#### Saved data entries
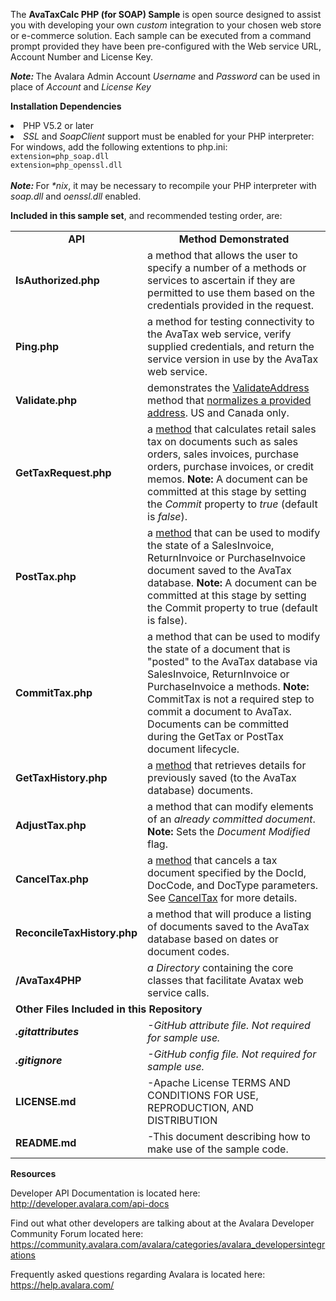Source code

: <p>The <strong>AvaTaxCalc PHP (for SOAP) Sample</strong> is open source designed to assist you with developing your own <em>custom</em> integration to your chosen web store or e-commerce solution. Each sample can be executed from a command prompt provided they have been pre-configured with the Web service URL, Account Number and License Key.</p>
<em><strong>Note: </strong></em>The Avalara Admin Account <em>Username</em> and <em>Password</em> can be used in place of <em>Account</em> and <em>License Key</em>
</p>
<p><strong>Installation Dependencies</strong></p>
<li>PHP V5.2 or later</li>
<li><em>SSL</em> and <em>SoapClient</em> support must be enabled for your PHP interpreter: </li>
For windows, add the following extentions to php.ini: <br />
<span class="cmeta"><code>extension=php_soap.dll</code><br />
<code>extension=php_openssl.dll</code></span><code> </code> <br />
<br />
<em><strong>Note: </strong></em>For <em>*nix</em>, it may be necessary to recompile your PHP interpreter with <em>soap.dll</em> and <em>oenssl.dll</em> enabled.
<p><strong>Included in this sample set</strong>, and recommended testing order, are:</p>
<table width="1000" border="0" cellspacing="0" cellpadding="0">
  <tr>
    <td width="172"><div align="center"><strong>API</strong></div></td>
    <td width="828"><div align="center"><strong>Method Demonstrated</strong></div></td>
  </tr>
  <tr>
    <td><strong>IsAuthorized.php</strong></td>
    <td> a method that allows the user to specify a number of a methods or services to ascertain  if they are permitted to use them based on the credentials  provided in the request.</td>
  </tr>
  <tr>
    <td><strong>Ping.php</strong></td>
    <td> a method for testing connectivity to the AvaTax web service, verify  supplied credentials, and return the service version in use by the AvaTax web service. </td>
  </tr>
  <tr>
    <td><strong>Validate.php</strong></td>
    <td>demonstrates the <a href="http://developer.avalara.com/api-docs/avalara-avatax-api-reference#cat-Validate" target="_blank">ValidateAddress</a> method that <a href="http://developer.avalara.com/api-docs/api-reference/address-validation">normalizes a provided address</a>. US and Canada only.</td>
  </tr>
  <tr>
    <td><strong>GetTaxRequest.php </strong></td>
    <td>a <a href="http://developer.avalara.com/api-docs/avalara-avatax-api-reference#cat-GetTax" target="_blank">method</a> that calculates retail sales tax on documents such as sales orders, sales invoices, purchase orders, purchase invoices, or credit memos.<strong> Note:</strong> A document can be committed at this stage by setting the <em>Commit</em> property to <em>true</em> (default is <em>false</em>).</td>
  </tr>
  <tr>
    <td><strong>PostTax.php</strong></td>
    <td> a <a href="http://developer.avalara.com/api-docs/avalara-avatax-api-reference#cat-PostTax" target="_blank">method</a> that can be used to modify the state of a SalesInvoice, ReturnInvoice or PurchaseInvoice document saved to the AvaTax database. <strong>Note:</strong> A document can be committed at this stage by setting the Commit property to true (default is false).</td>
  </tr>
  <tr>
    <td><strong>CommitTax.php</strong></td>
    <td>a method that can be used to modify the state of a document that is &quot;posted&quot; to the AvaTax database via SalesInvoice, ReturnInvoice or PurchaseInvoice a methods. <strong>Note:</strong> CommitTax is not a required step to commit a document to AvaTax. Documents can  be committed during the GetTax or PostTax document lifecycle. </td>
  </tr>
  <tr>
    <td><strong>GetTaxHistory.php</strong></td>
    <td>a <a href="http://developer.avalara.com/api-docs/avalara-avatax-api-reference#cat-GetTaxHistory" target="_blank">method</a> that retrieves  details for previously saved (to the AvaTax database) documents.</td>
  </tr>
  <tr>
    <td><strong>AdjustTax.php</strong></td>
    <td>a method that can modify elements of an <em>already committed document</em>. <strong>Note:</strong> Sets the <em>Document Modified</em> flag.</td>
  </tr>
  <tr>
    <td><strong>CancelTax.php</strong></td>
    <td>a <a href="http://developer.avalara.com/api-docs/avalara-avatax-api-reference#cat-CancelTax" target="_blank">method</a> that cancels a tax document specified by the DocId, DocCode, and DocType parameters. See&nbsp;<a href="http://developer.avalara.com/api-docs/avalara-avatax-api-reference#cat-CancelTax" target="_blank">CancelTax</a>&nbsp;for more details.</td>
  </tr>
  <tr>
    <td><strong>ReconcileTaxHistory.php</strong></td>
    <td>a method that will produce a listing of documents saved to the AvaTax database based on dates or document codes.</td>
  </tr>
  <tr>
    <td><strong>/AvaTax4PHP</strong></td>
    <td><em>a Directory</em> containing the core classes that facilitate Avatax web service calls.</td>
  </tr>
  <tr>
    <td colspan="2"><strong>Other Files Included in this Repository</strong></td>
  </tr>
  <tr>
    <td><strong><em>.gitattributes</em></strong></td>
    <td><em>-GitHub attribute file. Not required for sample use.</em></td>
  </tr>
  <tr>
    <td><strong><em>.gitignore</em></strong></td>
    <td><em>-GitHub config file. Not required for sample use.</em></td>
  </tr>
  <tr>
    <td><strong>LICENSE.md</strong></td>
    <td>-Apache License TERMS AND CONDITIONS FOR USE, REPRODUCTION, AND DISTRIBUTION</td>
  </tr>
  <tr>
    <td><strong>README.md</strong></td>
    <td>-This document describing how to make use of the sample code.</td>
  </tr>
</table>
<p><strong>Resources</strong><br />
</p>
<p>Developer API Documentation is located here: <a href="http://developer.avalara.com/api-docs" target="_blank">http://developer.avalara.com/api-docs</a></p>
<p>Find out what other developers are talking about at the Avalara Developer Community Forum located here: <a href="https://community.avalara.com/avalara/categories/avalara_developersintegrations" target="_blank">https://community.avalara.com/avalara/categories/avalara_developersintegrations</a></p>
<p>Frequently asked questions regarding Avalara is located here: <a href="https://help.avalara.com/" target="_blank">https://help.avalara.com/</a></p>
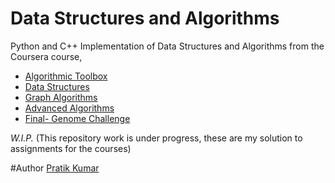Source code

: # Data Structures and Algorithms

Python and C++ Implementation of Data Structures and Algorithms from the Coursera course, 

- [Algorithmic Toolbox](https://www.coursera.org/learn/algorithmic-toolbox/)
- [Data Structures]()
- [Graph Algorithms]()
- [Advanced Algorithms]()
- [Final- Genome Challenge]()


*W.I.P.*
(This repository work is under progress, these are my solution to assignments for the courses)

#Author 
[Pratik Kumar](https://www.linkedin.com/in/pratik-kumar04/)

#### INSTRUCTIONS TO FOLLOW
Each line above with the string "credentials" should be reported in full.

#### TASK RESULT
    <td> a method that allows the user to specify a number of a methods or services to ascertain  if they are permitted to use them based on the credentials  provided in the request.</td>
    <td> a method for testing connectivity to the AvaTax web service, verify  supplied credentials, and return the service version in use by the AvaTax web service. </td>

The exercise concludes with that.